**Directions for this task:**
Which lines of the data include the string "vertical"? List them all.

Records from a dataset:
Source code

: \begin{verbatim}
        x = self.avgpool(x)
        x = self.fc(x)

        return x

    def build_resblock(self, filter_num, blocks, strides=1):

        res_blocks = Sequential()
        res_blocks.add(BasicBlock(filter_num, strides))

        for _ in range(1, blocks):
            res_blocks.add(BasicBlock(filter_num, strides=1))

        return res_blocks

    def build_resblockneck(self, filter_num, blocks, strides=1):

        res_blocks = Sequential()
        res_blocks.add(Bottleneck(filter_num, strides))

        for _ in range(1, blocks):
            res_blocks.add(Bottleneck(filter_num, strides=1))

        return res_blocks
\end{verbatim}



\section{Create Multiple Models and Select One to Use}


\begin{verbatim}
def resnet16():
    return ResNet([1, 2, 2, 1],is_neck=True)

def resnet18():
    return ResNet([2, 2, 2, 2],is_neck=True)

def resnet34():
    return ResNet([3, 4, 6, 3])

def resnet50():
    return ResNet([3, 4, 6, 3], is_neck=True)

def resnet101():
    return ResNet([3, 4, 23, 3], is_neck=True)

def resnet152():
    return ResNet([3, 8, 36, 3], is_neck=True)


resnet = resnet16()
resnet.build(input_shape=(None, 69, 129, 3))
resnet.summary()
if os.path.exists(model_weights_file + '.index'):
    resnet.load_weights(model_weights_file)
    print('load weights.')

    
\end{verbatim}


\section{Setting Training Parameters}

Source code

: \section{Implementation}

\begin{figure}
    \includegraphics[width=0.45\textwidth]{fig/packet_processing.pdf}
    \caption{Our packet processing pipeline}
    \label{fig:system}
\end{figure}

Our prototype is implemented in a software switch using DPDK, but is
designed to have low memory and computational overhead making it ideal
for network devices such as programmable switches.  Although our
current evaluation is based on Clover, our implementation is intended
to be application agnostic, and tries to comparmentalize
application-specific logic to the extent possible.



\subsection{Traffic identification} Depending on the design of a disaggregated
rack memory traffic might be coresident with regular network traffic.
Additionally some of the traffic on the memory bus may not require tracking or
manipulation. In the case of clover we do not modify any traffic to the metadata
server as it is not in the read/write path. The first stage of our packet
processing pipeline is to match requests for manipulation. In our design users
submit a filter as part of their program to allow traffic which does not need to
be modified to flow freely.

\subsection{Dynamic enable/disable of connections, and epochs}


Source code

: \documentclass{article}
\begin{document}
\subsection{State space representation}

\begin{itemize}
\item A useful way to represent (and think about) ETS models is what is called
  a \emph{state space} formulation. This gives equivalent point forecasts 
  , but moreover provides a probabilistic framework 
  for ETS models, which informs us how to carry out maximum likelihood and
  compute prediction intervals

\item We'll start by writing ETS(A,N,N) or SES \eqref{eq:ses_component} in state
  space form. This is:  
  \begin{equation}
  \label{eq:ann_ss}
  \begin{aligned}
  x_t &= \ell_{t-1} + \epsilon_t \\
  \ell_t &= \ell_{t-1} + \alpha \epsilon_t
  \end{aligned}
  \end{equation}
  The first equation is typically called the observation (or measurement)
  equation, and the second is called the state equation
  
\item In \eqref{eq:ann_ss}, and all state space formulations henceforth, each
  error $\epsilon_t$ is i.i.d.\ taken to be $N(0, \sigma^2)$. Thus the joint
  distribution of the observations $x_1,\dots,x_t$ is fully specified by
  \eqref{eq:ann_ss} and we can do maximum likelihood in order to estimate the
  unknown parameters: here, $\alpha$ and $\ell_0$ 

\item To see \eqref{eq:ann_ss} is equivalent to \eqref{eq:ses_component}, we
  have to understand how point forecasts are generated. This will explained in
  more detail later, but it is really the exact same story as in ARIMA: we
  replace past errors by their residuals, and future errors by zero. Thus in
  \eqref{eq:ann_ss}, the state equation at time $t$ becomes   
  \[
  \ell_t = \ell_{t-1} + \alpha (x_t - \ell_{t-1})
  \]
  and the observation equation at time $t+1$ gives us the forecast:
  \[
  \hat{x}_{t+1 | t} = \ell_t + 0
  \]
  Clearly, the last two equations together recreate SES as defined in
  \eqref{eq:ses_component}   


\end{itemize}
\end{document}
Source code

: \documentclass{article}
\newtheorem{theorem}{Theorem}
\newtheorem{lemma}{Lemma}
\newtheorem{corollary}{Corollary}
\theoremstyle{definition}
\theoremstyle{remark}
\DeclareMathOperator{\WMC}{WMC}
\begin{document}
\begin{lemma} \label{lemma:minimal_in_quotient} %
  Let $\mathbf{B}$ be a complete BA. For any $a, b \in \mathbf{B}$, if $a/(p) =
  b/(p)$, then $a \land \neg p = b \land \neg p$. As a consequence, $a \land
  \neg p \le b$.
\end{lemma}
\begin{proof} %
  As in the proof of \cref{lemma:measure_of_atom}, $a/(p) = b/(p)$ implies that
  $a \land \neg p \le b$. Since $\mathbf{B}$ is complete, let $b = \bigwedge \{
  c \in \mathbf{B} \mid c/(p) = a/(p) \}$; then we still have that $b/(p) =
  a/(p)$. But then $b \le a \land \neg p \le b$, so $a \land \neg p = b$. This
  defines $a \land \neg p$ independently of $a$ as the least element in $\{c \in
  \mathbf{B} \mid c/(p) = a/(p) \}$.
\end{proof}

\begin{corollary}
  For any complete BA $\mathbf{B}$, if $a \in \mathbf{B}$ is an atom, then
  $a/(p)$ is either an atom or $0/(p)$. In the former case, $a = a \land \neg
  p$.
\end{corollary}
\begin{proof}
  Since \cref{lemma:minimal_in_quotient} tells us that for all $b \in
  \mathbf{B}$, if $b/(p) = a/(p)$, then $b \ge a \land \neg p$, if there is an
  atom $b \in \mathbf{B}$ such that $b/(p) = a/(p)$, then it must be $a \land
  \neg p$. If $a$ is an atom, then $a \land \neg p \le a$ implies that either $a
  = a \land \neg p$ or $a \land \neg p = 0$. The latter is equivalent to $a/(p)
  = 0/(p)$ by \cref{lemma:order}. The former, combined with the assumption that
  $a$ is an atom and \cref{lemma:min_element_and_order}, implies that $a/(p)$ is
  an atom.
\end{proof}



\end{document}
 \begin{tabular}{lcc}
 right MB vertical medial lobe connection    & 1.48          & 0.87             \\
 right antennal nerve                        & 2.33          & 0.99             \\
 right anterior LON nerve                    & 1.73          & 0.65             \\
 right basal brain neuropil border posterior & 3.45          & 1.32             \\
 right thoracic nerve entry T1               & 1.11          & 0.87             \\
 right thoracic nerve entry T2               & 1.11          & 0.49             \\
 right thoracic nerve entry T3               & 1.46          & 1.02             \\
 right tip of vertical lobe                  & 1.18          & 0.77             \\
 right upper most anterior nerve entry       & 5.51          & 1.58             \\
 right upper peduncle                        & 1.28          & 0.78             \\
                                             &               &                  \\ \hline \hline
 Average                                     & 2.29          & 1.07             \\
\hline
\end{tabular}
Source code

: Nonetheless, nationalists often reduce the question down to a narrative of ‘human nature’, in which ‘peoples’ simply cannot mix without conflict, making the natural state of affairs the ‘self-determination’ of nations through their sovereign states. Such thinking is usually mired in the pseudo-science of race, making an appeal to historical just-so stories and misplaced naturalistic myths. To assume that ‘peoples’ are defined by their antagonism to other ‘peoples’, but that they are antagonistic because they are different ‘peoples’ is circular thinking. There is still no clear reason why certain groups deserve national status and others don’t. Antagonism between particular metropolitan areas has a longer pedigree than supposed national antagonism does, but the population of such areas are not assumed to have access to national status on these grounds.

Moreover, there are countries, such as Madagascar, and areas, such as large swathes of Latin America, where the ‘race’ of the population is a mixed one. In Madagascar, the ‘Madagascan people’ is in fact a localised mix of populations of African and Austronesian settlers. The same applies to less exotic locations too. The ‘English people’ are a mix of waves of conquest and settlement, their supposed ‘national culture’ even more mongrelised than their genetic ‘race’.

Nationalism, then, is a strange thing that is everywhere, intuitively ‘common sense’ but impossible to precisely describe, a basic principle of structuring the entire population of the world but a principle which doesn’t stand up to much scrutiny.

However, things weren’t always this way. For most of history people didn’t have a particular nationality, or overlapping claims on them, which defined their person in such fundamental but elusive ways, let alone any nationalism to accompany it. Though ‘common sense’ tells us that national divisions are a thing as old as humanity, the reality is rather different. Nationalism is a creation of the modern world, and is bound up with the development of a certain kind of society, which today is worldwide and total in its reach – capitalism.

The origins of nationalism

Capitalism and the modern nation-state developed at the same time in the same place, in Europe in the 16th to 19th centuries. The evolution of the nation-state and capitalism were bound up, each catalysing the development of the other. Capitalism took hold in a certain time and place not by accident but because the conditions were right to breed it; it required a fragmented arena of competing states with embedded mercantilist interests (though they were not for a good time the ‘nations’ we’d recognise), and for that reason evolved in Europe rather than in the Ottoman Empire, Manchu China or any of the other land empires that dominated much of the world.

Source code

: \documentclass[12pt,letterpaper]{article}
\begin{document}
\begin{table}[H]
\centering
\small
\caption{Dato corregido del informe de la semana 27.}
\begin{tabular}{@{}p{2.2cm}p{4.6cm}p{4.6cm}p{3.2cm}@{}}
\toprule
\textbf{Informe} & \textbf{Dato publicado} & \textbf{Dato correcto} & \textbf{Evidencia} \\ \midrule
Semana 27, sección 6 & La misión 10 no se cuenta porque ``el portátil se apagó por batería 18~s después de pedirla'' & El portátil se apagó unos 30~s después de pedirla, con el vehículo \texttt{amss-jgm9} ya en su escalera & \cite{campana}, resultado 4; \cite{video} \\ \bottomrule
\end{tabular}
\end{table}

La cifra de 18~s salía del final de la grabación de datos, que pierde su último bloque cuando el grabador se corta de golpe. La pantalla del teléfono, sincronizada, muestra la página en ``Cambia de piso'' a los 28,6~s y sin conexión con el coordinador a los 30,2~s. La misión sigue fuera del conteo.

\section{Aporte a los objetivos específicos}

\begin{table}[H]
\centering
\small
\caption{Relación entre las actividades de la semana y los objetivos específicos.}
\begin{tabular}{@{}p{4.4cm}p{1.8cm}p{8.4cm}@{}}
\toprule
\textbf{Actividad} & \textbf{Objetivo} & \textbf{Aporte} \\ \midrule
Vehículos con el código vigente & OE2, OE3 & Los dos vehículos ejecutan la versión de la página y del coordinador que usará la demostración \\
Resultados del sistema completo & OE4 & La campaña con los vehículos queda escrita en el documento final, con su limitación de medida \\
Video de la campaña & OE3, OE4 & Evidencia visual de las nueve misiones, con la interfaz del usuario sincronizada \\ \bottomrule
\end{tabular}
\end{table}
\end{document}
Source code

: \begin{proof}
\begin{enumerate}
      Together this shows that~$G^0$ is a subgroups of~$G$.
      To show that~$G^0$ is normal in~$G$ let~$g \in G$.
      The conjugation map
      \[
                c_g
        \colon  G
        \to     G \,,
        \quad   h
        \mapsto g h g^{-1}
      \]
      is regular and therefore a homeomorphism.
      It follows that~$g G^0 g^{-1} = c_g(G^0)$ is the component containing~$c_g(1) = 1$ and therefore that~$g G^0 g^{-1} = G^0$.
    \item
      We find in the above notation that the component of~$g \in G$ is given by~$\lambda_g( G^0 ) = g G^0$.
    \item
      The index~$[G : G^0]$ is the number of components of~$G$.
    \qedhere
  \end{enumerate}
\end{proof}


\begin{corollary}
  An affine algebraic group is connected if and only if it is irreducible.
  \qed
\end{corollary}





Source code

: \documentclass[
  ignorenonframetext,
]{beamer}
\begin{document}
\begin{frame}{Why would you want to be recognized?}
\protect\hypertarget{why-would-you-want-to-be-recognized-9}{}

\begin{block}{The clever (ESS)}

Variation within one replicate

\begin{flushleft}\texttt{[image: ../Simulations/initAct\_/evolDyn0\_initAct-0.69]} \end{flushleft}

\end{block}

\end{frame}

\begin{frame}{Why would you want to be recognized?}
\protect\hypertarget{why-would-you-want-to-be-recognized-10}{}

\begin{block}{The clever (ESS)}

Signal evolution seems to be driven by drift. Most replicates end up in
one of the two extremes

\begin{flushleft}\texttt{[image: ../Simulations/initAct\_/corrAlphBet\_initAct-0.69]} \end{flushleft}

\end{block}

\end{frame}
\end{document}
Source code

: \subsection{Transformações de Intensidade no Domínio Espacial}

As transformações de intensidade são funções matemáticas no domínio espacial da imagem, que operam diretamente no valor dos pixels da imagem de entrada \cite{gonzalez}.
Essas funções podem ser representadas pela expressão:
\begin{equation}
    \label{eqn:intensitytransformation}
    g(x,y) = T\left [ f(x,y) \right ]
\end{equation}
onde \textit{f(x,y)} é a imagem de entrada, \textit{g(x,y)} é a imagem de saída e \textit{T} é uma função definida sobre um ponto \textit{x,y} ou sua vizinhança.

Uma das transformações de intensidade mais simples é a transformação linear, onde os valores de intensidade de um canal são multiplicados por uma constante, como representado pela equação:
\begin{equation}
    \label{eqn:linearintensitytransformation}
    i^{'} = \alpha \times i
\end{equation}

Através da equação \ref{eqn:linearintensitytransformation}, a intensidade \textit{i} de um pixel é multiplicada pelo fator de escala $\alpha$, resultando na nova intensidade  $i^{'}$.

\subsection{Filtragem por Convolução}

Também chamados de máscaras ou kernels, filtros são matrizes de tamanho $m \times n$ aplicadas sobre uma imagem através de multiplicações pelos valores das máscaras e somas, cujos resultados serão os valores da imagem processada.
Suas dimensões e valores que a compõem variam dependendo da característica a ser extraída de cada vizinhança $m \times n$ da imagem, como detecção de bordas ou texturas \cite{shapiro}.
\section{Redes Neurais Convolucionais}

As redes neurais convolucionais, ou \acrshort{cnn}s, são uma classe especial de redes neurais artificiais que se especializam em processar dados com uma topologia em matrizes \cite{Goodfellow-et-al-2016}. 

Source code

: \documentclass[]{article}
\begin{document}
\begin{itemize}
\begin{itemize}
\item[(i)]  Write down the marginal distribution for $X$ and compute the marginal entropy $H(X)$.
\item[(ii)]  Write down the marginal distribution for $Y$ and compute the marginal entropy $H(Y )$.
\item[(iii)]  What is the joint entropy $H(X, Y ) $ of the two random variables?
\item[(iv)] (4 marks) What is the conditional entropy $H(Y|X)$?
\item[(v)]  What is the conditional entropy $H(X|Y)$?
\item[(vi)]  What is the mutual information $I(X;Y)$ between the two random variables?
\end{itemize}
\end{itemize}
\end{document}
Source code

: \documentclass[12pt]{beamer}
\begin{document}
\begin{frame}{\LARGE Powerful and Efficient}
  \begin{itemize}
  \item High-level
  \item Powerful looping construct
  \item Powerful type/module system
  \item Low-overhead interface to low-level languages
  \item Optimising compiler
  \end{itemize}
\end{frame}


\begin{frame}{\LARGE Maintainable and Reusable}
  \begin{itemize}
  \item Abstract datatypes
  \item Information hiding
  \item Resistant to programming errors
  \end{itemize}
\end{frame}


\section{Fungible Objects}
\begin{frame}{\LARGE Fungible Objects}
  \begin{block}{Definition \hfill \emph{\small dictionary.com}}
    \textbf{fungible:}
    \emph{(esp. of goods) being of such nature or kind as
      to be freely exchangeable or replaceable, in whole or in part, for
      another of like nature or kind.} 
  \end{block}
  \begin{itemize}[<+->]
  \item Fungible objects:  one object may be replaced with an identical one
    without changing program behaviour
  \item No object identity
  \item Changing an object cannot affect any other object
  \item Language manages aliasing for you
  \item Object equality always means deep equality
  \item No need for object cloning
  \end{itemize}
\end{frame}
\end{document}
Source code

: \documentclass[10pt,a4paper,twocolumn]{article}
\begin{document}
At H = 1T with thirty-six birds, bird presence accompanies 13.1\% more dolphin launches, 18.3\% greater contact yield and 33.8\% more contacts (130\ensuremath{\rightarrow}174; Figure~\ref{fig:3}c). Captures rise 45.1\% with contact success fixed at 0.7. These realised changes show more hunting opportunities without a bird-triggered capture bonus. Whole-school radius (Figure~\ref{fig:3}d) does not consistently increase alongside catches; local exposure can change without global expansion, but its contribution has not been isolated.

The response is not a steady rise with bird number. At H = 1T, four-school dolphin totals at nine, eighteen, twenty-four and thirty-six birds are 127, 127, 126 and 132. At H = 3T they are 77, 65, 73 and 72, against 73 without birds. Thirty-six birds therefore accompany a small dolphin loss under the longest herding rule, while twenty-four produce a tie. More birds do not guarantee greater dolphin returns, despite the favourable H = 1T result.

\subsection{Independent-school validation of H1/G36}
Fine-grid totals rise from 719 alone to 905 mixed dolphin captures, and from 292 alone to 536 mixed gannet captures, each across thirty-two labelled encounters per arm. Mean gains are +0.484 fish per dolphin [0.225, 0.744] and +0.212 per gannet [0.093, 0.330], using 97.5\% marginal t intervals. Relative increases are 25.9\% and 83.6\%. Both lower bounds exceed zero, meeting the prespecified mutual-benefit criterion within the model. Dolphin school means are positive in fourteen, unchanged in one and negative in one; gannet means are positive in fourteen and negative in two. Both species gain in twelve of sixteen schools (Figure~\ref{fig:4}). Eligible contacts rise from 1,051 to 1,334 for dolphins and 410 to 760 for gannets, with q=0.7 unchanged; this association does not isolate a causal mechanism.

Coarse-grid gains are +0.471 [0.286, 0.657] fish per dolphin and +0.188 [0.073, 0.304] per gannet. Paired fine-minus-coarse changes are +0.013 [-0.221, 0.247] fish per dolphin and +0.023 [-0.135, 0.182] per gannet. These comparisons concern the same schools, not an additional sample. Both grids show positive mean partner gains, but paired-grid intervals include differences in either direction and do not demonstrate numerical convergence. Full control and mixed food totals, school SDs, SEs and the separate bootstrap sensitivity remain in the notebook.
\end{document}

**Answer box:**
 right MB vertical medial lobe connection    & 1.48          & 0.87             \\
 right tip of vertical lobe                  & 1.18          & 0.77             \\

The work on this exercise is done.